[Collected data]
*** Begin section ***

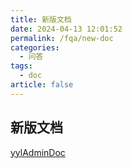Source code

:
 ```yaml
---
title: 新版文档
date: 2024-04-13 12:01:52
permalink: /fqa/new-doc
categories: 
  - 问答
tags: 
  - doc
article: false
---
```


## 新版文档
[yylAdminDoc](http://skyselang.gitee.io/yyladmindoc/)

*** End section ***
*** Begin section ***

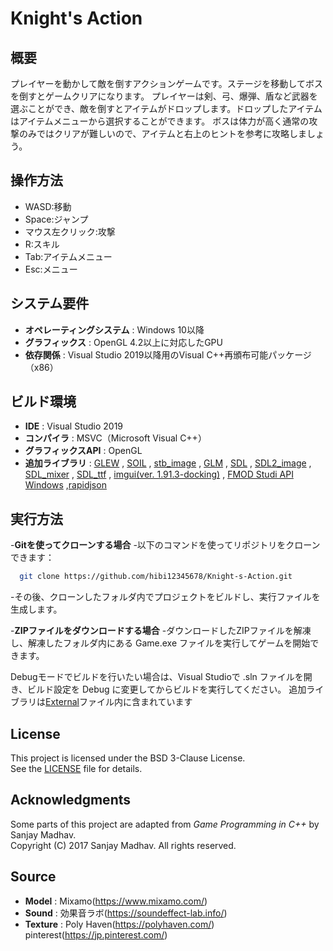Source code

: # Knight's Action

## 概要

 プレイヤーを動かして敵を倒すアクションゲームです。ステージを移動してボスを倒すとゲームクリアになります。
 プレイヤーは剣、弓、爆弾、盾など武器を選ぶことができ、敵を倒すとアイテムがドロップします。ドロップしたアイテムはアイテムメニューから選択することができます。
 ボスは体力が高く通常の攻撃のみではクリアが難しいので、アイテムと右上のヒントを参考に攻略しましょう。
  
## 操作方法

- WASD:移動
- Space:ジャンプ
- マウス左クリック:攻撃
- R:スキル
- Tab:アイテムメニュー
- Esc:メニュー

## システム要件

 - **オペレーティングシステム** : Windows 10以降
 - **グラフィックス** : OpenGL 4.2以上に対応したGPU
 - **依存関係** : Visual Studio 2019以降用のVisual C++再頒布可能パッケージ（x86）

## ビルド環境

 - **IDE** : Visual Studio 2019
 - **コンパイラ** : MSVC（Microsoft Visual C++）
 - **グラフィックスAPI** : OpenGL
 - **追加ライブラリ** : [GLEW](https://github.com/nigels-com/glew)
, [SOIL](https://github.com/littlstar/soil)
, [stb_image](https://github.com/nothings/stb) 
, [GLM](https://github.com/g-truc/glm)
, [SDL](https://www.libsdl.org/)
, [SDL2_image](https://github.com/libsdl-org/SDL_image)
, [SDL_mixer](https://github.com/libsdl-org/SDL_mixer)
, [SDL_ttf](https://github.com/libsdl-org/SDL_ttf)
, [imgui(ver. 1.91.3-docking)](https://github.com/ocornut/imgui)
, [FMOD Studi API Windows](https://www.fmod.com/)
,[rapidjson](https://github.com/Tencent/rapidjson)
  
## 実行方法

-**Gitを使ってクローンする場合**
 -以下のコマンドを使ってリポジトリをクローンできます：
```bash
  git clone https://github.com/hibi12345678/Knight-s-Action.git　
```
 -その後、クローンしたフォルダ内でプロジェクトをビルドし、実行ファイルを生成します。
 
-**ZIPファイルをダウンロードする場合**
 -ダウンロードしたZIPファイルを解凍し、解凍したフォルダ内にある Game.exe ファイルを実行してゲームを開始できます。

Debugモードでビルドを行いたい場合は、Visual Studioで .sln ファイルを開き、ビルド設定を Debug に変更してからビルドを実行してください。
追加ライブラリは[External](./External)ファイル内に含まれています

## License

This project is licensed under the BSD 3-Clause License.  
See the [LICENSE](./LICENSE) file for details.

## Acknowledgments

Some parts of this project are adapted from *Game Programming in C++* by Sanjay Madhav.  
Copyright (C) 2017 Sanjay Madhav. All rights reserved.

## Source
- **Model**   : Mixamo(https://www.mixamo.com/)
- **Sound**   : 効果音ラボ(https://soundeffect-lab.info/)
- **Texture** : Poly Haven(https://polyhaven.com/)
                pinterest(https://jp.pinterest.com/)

*** End section ***

WHAT YOU SHOULD DO. Across the data above, how many lines include the word "libsdl"? Give only the count.

RESPONSE FOR THIS EXERCISE. 4